Additionally, the precedents that were set by traditional institutions have significantly transformed the higher education, for example, by ensuring that student enrollment is increased. Past eras also initiated transitions such as ensuring diversity within the learning institutions.
The resultant effect is that higher education in America is characterized by a diverse student profile. Additionally, past eras have also ensured that universities become centers of excellence. One of the ways through which this has been achieved is by promoting research in universities.
Conclusion and recommendation for change
In conclusion, based on the detailed expositions made in the paper, it suffices to declare the American higher education as one that has encountered the inevitable change.
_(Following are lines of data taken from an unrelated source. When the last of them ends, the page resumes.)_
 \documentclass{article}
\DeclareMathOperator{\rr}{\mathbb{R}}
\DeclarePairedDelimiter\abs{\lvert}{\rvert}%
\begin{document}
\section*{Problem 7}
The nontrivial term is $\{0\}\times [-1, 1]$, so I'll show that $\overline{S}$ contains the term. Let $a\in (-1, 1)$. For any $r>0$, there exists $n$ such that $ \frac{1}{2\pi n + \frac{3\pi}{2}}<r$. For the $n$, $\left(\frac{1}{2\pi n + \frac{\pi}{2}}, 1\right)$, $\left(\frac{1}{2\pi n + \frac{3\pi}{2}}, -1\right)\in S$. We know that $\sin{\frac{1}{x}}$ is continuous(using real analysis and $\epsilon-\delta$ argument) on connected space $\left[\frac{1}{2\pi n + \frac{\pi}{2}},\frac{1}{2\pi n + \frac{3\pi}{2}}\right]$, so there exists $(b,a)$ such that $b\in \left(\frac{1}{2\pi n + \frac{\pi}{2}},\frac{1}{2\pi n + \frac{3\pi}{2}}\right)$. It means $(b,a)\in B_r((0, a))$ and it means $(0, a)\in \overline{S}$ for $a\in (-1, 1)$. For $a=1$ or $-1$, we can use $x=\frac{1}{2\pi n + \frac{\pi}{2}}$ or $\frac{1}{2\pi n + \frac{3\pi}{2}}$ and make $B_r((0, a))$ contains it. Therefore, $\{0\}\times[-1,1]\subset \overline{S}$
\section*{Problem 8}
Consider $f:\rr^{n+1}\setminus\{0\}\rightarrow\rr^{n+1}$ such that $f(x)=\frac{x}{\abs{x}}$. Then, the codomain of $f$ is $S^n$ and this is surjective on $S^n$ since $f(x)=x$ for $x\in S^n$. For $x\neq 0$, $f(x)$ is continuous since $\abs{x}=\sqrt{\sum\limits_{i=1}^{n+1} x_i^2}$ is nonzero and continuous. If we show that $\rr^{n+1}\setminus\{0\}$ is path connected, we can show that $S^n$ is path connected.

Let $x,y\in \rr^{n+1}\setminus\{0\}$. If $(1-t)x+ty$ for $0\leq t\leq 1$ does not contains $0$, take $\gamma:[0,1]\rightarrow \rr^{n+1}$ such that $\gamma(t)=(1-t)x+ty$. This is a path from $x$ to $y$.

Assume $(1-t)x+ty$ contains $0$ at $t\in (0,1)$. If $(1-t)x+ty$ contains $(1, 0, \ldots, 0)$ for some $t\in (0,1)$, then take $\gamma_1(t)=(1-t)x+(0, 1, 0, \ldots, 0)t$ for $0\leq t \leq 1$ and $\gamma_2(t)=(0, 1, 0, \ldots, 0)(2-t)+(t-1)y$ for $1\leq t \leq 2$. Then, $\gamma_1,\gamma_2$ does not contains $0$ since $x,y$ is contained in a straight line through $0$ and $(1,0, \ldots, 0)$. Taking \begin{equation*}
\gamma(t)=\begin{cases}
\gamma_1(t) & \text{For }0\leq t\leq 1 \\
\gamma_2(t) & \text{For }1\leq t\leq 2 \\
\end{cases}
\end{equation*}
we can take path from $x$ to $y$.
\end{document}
The paper has sought to unravel the mystery behind the evident changes besides giving a detailed analysis of how the changes have influenced the entire American system since its inception.
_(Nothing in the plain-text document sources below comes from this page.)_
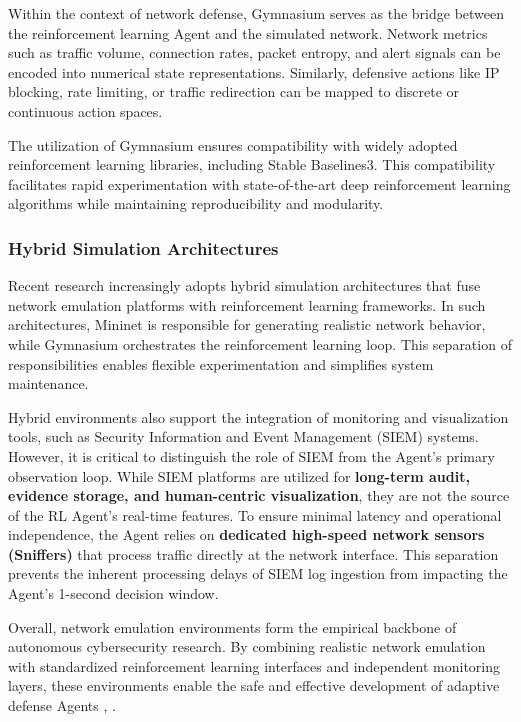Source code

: \documentclass[12pt,a4paper]{report}
\begin{document}
Within the context of network defense, Gymnasium serves as the bridge between the reinforcement learning Agent and the simulated network. Network metrics such as traffic volume, connection rates, packet entropy, and alert signals can be encoded into numerical state representations. Similarly, defensive actions like IP blocking, rate limiting, or traffic redirection can be mapped to discrete or continuous action spaces.

The utilization of Gymnasium ensures compatibility with widely adopted reinforcement learning libraries, including Stable Baselines3. This compatibility facilitates rapid experimentation with state-of-the-art deep reinforcement learning algorithms while maintaining reproducibility and modularity.

\subsubsection*{Hybrid Simulation Architectures}

Recent research increasingly adopts hybrid simulation architectures that fuse network emulation platforms with reinforcement learning frameworks. In such architectures, Mininet is responsible for generating realistic network behavior, while Gymnasium orchestrates the reinforcement learning loop. This separation of responsibilities enables flexible experimentation and simplifies system maintenance.

Hybrid environments also support the integration of monitoring and visualization tools, such as Security Information and Event Management (SIEM) systems. However, it is critical to distinguish the role of SIEM from the Agent's primary observation loop. While SIEM platforms are utilized for \textbf{long-term audit, evidence storage, and human-centric visualization}, they are not the source of the RL Agent's real-time features. To ensure minimal latency and operational independence, the Agent relies on \textbf{dedicated high-speed network sensors (Sniffers)} that process traffic directly at the network interface. This separation prevents the inherent processing delays of SIEM log ingestion from impacting the Agent's 1-second decision window.

Overall, network emulation environments form the empirical backbone of autonomous cybersecurity research. By combining realistic network emulation with standardized reinforcement learning interfaces and independent monitoring layers, these environments enable the safe and effective development of adaptive defense Agents \cite{lantzMininet2010}, \cite{gymnasium2023}.
\end{document}
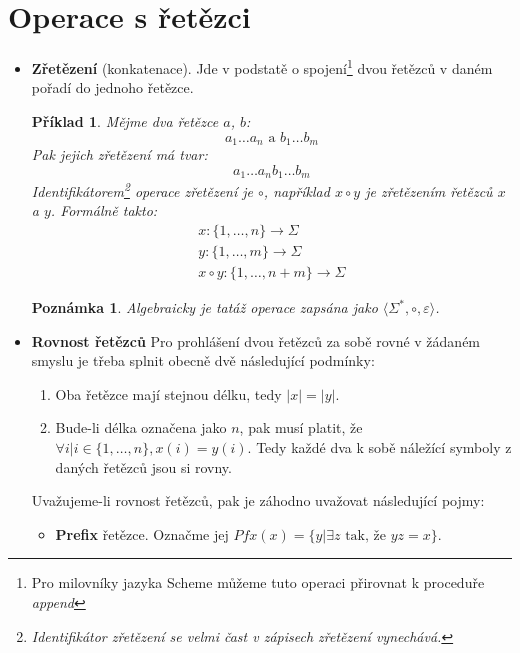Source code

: \documentclass[10pt, a4paper, titlepage]{article}
\theoremstyle{note}
\newtheorem{priklad}{Příklad}
\newtheorem{poznamka}{Poznámka}
\begin{document}
\section{Operace s řetězci}
\begin{itemize}
\item
\textbf{Zřetězení} (konkatenace). Jde v podstatě o spojení\footnote{Pro milovníky jazyka Scheme můžeme tuto operaci přirovnat k proceduře \emph{append}}
dvou řetězců v daném pořadí do jednoho řetězce.

\begin{priklad}
Mějme dva řetězce $a$, $b$:
$$
a_{1}\ldots a_{n} \text{ a } b_{1}\ldots b_{m}
$$
Pak jejich zřetězení má tvar:
$$
a_{1}\ldots a_{n}b_{1}\ldots b_{m}
$$
Identifikátorem\footnote{Identifikátor zřetězení se velmi čast v zápisech zřetězení vynechává.} operace
zřetězení je $\circ$, například $x\circ y$ je zřetězením řetězců $x$ a $y$.
Formálně takto:
\begin{gather*}
x : \lbrace 1,\ldots, n \rbrace \rightarrow \Sigma \\
y : \lbrace 1,\ldots, m \rbrace \rightarrow \Sigma \\
x \circ y : \lbrace 1,\ldots, n+m \rbrace \rightarrow \Sigma
\end{gather*}
\end{priklad}

\begin{poznamka}
Algebraicky je tatáž operace zapsána jako $\langle \Sigma^{*}, \circ, \varepsilon \rangle$.
\end{poznamka}

\item
\textbf{Rovnost řetězců}
Pro prohlášení dvou řetězců za sobě rovné v žádaném smyslu je třeba splnit obecně dvě následující podmínky:
\begin{enumerate}
\item
Oba řetězce mají stejnou délku, tedy $|x| = |y|$.

\item
Bude-li délka označena jako $n$, pak musí platit, že $\forall i | i \in \lbrace 1, \ldots, n \rbrace, x(i) = y(i)$.
Tedy každé dva k sobě náležící symboly z daných řetězců jsou si rovny.
\end{enumerate}
Uvažujeme-li rovnost řetězců, pak je záhodno uvažovat následující pojmy:
\begin{itemize}
\item
\textbf{Prefix} řetězce. Označme jej $Pfx(x) = \lbrace y | \exists z \text{ tak, že } yz = x \rbrace$.


\end{itemize}
\end{itemize}
\end{document}
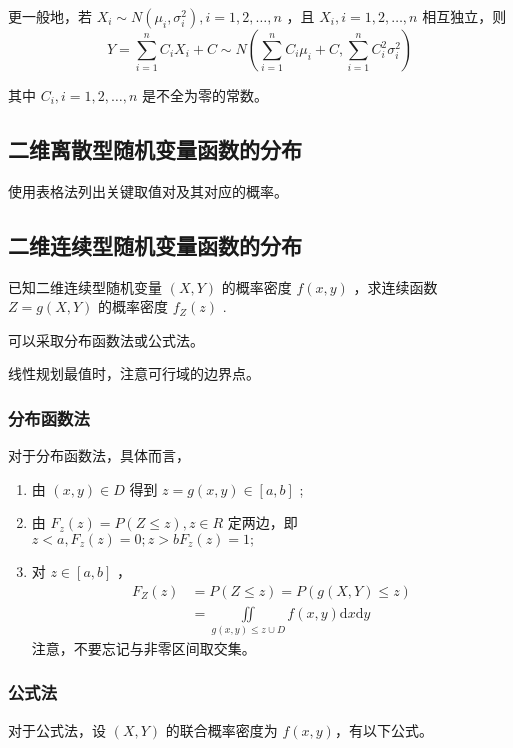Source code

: 更一般地，若 $ X_i\sim N(\mu_i,\sigma_i^2),i=1,2,\dots,n $ ，且 $ X_i,i=1,2,\dots,n $ 相互独立，则
$$
    Y = \sum_{i=1}^n C_iX_i + C \sim N(\sum_{i=1}^nC_i\mu_i+C,\sum_{i=1}^nC_i^2\sigma_i^2)
$$ 

其中 $ C_i,i=1,2,\dots,n $ 是不全为零的常数。

\subsection{二维离散型随机变量函数的分布}

使用表格法列出关键取值对及其对应的概率。

\subsection{二维连续型随机变量函数的分布}

已知二维连续型随机变量 $ (X,Y) $ 的概率密度 $ f(x,y) $ ，求连续函数 $ Z = g(X,Y) $ 的概率密度 $ f_Z(z) $ .

可以采取分布函数法或公式法。

线性规划最值时，注意可行域的边界点。

\subsubsection{分布函数法}

对于分布函数法，具体而言，\begin{enumerate}
    \item 由 $ (x,y)\in D $ 得到 $ z = g(x,y) \in [a,b] $ ;
    \item 由 $ F_z(z) = P(Z\leq z),z\in R $ 定两边，即
    $ z<a, F_z(z) = 0; z>b F_z(z) = 1; $ 
    \item 对 $ z\in [a,b] $ ，\begin{equation*}
        \begin{aligned}
            F_Z(z) &= P(Z\leq z) = P(g(X,Y)\leq z)
            \\&= \iint\limits_{g(x,y)\leq z \cup D}f(x,y)\mathrm{d}x\mathrm{d}y
        \end{aligned}
    \end{equation*}
    注意，不要忘记与非零区间取交集。
\end{enumerate}

\subsubsection{公式法}

对于公式法，设 $ (X,Y) $ 的联合概率密度为 $ f(x,y) $，有以下公式。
For example, the growth in the student profile means that universities will have to adjust their programs in order to cater for the students’ needs. Additionally, the decline and increased competition for grants means that universities have to cater for research cost from other avenues. Considering the challenges affecting higher education, it is paramount for universities to ensure that they remain as institutions of excellence.
There are a number of issues, which they should take into consideration. To ensure that initiatives developed result to the attainment of the intended goal, university policymakers should enhance their initiatives so that they can be well understood by all the parties. One of the ways through which this can be achieved is by organizing seminars. It is also important for policymakers to include community role models who are successful in their careers.
This will aid in motivating students to excel in their faculties. To sustain such initiatives, it is paramount for universities to fund the role models. Universities should also ensure that they utilize research grants for the purpose they are intended. Additionally for research in universities to be successful, it is critical to include the concept of teamwork. The teams should be derived from different departments and disciplines.
From the coursework undertaken, the most engaging assignment was on the changes occurring within the American higher education specifically with regard to the trend in research. Currently, universities within the American higher education are experiencing a challenge in an effort of becoming centers of excellence. This is due to the financial constraints that institutions of higher learning are facing. The financial constraints arise from a decline in research grants from both the federal government and other agencies.
The course has been very enlightening especially with regard to the growth of the American higher education. Additionally, I have also learnt that investing in research is vital for the success of higher education and hence the country’s economy. From the knowledge gained, I will be able to advocate for proper use of research grants in higher learning institutions. This will result to proper utilization of research grants by universities.
Bennett, D., Lucchesi, A., & Vedder, R. (2010). For-profit higher education: Growth innovation and regulation. Washington: Center for College Affordability and Productivity.
Frazier, C., Howard, R., Banks, B., & Kellogg, J. (2009). Shifting students demographics and their impact on a Midwestern higher education institutions’ transformation: Preparing for change. Minnesota: University of Minnesota.
Shrestha, L., & Heisler, E. (2011). The changing demographic profile of the United States. New York: Congressional Research Service.
Smart, J., & Paulsen, M. (2011). Higher education: Handbook of theory and research. Dordrecht: Springer Science.
Thelin, J. (2011). A history of American higher education. Baltimore: Johns Hopkins University Press.